## Task input

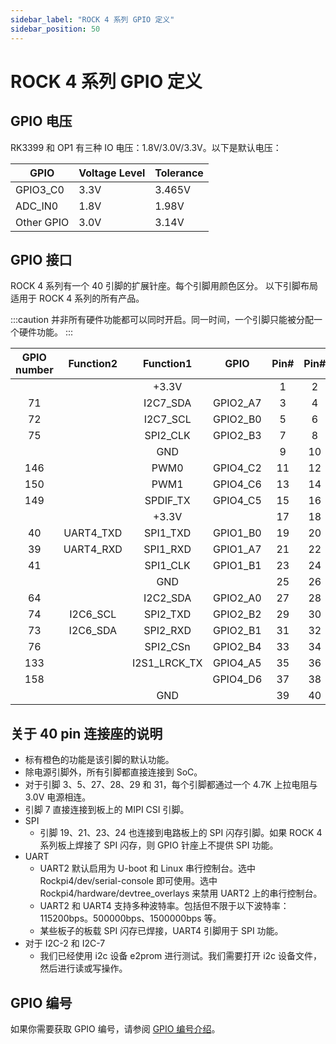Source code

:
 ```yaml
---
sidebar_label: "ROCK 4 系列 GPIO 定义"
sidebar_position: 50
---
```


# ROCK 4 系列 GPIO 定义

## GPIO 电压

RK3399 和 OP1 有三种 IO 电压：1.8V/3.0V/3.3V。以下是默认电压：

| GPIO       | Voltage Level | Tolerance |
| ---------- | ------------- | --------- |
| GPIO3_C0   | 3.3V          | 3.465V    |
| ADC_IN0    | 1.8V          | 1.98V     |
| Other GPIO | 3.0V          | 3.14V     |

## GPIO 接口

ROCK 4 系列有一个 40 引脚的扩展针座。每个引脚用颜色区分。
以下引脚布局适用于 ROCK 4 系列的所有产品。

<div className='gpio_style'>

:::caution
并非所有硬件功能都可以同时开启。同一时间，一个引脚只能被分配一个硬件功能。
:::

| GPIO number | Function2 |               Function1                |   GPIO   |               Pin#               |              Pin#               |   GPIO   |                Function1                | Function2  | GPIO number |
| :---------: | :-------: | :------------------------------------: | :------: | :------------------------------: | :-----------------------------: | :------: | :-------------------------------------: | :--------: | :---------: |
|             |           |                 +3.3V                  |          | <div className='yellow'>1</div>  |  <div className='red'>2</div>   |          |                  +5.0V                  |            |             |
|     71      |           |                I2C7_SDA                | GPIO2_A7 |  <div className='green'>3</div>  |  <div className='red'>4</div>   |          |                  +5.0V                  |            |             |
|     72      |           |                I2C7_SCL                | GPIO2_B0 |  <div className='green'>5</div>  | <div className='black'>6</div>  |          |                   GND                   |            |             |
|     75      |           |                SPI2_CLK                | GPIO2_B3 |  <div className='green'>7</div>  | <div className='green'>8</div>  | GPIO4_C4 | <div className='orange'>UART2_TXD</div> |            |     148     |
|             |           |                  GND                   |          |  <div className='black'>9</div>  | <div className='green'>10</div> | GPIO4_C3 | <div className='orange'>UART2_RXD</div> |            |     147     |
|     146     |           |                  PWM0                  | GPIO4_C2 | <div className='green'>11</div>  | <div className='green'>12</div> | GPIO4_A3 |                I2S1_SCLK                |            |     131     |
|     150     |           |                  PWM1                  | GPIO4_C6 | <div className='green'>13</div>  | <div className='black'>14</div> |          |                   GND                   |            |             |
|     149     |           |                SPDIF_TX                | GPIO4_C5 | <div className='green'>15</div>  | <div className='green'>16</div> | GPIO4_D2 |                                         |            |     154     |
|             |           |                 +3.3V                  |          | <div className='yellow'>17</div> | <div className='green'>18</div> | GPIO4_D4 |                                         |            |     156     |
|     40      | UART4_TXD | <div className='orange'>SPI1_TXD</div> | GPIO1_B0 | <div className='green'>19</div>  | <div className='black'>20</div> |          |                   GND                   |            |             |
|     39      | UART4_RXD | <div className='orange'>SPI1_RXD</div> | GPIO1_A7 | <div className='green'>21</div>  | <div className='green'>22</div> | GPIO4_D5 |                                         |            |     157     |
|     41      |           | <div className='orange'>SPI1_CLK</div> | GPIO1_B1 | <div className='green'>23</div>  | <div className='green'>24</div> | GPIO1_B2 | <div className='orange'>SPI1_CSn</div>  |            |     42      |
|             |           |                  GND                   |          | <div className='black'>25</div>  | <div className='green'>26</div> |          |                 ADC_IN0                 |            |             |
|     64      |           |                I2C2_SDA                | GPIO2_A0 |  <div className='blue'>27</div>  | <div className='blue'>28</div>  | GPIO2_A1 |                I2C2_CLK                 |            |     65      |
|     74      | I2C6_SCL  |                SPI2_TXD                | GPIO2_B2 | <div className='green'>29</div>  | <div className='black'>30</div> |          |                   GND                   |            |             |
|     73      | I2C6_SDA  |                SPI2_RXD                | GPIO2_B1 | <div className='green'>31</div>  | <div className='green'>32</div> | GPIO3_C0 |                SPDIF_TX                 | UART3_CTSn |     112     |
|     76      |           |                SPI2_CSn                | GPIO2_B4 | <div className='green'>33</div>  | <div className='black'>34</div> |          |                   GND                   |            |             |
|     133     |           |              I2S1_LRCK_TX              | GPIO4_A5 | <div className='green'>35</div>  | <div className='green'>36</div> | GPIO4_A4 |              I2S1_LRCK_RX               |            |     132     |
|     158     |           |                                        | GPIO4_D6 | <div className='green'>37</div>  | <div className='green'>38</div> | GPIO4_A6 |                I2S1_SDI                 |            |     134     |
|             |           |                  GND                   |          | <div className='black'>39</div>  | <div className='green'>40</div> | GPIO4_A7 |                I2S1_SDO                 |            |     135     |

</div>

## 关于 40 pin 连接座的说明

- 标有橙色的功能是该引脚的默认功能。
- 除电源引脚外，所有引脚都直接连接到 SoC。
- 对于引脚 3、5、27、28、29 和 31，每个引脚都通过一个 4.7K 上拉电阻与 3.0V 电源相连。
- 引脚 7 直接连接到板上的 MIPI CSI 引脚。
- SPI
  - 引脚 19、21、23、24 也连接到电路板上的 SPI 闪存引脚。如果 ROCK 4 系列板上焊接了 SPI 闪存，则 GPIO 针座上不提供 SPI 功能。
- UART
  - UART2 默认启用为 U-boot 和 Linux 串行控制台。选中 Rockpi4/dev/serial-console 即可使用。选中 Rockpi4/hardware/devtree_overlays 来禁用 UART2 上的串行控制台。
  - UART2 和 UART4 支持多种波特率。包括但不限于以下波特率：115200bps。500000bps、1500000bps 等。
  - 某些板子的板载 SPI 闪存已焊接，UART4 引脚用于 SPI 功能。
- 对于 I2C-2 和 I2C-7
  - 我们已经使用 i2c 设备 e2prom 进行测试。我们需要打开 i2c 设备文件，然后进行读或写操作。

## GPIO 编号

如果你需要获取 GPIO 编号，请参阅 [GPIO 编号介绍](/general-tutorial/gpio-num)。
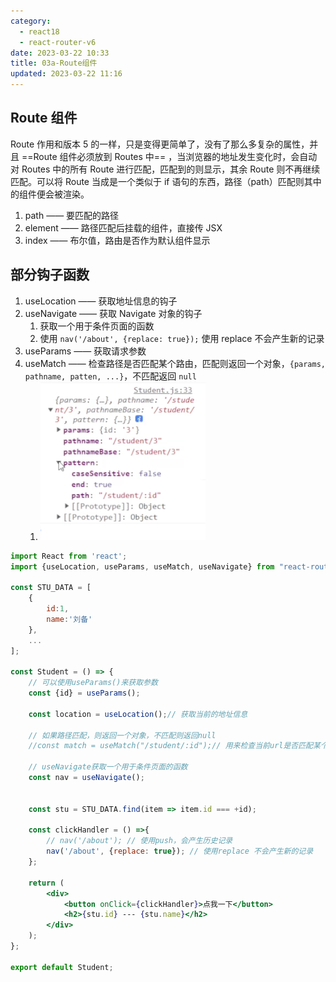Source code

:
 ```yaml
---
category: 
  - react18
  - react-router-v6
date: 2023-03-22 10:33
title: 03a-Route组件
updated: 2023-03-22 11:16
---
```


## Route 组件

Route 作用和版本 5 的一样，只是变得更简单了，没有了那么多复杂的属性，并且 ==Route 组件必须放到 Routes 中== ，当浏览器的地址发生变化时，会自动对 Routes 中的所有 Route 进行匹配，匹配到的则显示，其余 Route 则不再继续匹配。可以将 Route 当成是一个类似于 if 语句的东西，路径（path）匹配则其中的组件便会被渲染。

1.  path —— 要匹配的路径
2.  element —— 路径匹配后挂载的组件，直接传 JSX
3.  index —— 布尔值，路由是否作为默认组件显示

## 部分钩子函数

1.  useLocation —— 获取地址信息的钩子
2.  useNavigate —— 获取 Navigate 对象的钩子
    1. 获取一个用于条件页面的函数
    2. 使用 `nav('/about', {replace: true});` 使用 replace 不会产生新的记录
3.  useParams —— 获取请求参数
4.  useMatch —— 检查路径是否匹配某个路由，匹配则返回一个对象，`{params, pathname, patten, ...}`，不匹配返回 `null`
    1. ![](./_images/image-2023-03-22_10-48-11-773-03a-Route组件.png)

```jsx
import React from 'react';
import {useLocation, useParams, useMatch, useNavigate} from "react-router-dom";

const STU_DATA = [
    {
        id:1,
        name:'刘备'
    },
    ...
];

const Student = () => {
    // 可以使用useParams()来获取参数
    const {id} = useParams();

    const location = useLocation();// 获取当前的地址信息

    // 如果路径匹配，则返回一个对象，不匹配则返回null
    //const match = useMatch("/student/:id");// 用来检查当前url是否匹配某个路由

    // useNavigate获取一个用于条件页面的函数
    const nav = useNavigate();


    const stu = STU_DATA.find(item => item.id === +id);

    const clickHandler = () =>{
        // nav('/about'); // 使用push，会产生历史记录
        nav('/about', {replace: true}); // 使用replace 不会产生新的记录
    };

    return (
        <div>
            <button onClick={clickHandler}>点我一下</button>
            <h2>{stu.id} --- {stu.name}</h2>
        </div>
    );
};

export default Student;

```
--
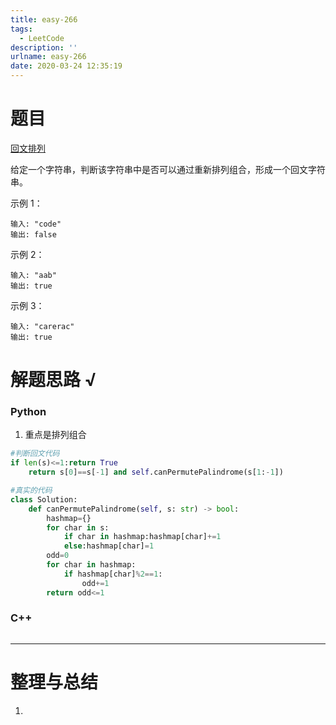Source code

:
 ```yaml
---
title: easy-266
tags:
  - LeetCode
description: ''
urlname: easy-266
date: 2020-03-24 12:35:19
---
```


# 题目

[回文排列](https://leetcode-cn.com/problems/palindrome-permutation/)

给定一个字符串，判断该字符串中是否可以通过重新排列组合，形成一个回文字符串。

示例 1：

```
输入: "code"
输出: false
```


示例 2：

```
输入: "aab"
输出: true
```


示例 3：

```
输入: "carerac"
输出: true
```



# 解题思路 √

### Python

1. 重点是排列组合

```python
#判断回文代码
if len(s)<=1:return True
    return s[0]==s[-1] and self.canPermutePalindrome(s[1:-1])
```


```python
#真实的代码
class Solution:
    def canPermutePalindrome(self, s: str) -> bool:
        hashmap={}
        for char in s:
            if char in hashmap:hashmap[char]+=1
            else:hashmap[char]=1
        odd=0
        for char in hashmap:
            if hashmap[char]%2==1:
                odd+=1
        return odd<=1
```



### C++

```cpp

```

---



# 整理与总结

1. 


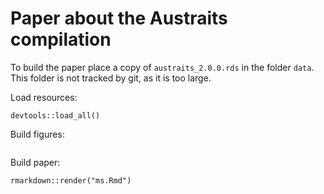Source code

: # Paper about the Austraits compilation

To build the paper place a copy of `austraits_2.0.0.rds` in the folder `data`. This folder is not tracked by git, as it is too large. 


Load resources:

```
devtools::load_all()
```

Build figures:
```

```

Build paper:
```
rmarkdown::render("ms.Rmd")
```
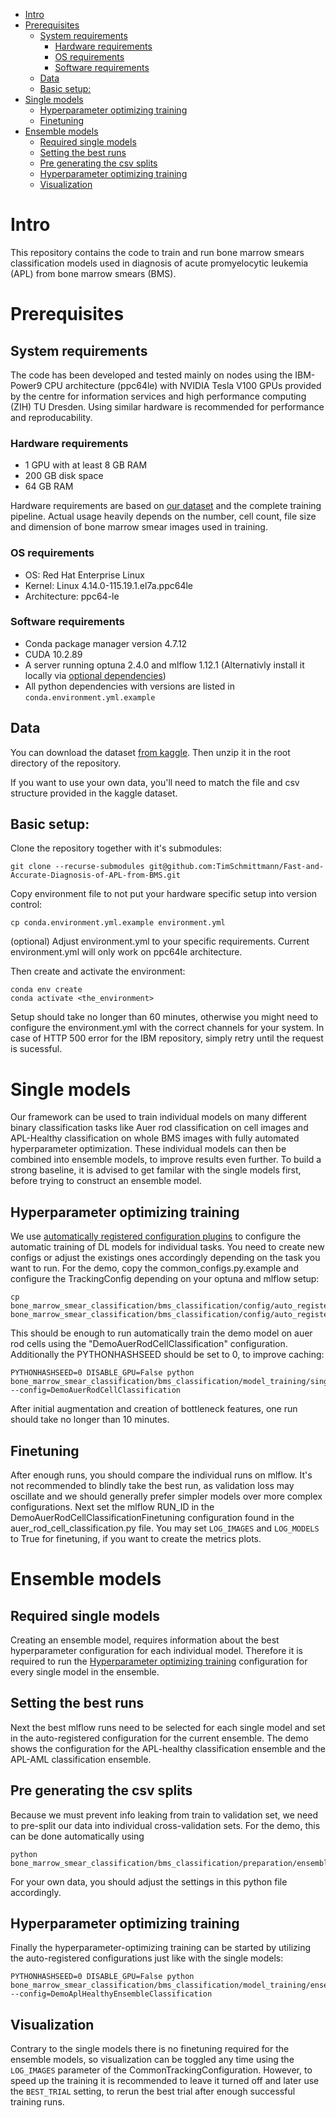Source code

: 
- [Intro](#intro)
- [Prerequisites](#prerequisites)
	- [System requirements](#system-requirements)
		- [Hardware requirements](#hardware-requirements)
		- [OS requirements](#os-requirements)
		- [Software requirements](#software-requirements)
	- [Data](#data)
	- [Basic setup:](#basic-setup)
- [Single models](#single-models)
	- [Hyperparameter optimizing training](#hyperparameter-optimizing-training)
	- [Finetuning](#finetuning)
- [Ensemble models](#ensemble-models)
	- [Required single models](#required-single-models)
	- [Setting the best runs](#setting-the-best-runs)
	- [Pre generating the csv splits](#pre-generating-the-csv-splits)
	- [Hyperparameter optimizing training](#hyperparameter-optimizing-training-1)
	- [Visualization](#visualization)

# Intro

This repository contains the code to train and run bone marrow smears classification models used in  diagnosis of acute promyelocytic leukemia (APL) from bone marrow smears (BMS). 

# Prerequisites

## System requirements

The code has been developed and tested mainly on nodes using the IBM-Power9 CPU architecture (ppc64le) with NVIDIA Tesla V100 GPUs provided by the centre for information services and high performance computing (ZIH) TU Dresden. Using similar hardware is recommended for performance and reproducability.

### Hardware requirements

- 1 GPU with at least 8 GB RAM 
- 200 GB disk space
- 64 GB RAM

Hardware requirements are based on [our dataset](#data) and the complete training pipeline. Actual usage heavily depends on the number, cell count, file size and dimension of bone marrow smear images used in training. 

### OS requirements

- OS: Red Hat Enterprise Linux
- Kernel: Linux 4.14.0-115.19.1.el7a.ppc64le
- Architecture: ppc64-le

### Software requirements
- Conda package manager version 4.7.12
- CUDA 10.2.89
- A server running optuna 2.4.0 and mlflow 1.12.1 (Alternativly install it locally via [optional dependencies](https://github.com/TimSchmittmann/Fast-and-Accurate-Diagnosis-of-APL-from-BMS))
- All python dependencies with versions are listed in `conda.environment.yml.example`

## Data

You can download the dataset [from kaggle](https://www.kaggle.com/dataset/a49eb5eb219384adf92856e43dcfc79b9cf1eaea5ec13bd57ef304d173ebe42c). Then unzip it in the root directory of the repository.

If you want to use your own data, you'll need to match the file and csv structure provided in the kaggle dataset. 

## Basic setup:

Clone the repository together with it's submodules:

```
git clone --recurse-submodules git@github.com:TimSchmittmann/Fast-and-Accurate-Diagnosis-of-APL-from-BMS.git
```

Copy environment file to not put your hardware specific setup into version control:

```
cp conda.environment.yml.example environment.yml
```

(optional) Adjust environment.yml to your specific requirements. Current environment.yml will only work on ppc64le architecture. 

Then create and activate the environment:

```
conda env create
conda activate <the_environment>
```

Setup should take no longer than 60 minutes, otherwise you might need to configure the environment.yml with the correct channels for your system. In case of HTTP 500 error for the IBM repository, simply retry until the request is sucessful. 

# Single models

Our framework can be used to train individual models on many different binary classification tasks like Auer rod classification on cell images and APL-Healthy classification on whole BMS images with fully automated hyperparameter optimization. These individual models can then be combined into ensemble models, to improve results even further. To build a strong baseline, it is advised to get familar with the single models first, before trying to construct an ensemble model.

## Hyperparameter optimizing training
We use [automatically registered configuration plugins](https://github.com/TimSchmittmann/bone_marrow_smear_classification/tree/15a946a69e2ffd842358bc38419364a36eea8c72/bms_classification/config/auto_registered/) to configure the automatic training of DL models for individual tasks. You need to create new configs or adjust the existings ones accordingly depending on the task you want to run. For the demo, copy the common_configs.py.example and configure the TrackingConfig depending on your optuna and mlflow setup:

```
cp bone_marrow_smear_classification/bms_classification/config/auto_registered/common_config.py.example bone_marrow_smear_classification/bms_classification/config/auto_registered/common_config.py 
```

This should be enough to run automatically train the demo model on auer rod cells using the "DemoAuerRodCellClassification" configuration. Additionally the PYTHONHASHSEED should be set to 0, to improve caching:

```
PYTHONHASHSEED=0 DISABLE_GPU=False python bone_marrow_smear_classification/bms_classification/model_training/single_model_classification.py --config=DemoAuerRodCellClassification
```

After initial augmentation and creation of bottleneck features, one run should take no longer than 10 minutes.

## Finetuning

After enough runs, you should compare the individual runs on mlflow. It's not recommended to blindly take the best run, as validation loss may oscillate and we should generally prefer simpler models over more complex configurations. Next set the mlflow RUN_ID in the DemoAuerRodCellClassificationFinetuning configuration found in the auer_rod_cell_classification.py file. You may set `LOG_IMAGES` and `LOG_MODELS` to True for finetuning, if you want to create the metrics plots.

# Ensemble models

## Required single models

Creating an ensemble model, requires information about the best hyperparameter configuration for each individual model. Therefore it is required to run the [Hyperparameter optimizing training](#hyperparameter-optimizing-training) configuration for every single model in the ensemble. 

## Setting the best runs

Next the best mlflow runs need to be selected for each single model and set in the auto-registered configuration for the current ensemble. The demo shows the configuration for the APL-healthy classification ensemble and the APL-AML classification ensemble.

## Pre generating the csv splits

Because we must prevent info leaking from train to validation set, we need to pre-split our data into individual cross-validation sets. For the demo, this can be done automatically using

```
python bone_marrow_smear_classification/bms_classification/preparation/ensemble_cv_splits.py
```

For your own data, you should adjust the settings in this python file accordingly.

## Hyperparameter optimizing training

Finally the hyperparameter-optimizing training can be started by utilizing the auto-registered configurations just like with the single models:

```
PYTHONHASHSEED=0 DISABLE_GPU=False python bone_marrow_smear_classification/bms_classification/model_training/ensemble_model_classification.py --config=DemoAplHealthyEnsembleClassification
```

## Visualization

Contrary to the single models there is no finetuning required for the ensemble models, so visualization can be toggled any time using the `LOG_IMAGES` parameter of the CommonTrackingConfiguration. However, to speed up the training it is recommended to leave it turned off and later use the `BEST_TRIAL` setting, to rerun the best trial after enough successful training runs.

## The task
In the listing above, locate the line with "Then create and" and the line with "# Single models", then extract exactly those lines and every line between them, and nothing more.

## Result for this exercise
Then create and activate the environment:

```
conda env create
conda activate <the_environment>
```

Setup should take no longer than 60 minutes, otherwise you might need to configure the environment.yml with the correct channels for your system. In case of HTTP 500 error for the IBM repository, simply retry until the request is sucessful. 

# Single models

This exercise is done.